**INSTRUCTIONS TO FOLLOW**.
From top to bottom, return the records that follow exactly.

**EXERCISE MATERIALS**.
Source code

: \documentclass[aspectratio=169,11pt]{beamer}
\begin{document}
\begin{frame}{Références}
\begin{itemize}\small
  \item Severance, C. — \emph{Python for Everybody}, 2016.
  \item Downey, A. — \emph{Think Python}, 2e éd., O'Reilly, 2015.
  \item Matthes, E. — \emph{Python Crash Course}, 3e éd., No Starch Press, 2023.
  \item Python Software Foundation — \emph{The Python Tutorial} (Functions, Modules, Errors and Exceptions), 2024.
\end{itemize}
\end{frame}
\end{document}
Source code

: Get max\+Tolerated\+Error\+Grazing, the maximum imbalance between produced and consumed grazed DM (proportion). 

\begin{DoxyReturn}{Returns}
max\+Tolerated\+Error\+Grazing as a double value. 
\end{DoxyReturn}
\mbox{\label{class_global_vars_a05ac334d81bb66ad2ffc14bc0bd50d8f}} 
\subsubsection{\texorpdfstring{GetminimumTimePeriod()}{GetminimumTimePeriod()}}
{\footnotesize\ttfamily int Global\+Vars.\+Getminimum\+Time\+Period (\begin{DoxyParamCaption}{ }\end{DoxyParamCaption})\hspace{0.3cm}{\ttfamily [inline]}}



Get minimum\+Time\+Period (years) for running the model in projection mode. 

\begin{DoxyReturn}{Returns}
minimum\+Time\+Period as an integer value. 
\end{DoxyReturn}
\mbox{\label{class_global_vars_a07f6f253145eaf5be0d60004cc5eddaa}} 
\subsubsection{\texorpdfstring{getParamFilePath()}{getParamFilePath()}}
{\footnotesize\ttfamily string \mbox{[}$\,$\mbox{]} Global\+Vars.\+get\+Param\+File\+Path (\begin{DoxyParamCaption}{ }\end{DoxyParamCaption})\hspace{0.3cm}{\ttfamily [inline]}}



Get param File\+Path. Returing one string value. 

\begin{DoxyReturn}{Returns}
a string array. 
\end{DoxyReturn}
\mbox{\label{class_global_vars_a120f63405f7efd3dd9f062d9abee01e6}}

**RESULT FOR THIS EXERCISE**.
Source code

: \documentclass[aspectratio=169,11pt]{beamer}
\begin{document}
\begin{frame}{Références}
\begin{itemize}\small
  \item Severance, C. — \emph{Python for Everybody}, 2016.
  \item Downey, A. — \emph{Think Python}, 2e éd., O'Reilly, 2015.
  \item Matthes, E. — \emph{Python Crash Course}, 3e éd., No Starch Press, 2023.
  \item Python Software Foundation — \emph{The Python Tutorial} (Functions, Modules, Errors and Exceptions), 2024.
\end{itemize}
\end{frame}
\end{document}
Source code

: Get max\+Tolerated\+Error\+Grazing, the maximum imbalance between produced and consumed grazed DM (proportion). 

\begin{DoxyReturn}{Returns}
max\+Tolerated\+Error\+Grazing as a double value. 
\end{DoxyReturn}
\mbox{\label{class_global_vars_a05ac334d81bb66ad2ffc14bc0bd50d8f}} 
\subsubsection{\texorpdfstring{GetminimumTimePeriod()}{GetminimumTimePeriod()}}
{\footnotesize\ttfamily int Global\+Vars.\+Getminimum\+Time\+Period (\begin{DoxyParamCaption}{ }\end{DoxyParamCaption})\hspace{0.3cm}{\ttfamily [inline]}}



Get minimum\+Time\+Period (years) for running the model in projection mode. 

\begin{DoxyReturn}{Returns}
minimum\+Time\+Period as an integer value. 
\end{DoxyReturn}
\mbox{\label{class_global_vars_a07f6f253145eaf5be0d60004cc5eddaa}} 
\subsubsection{\texorpdfstring{getParamFilePath()}{getParamFilePath()}}
{\footnotesize\ttfamily string \mbox{[}$\,$\mbox{]} Global\+Vars.\+get\+Param\+File\+Path (\begin{DoxyParamCaption}{ }\end{DoxyParamCaption})\hspace{0.3cm}{\ttfamily [inline]}}



Get param File\+Path. Returing one string value. 

\begin{DoxyReturn}{Returns}
a string array. 
\end{DoxyReturn}
\mbox{\label{class_global_vars_a120f63405f7efd3dd9f062d9abee01e6}}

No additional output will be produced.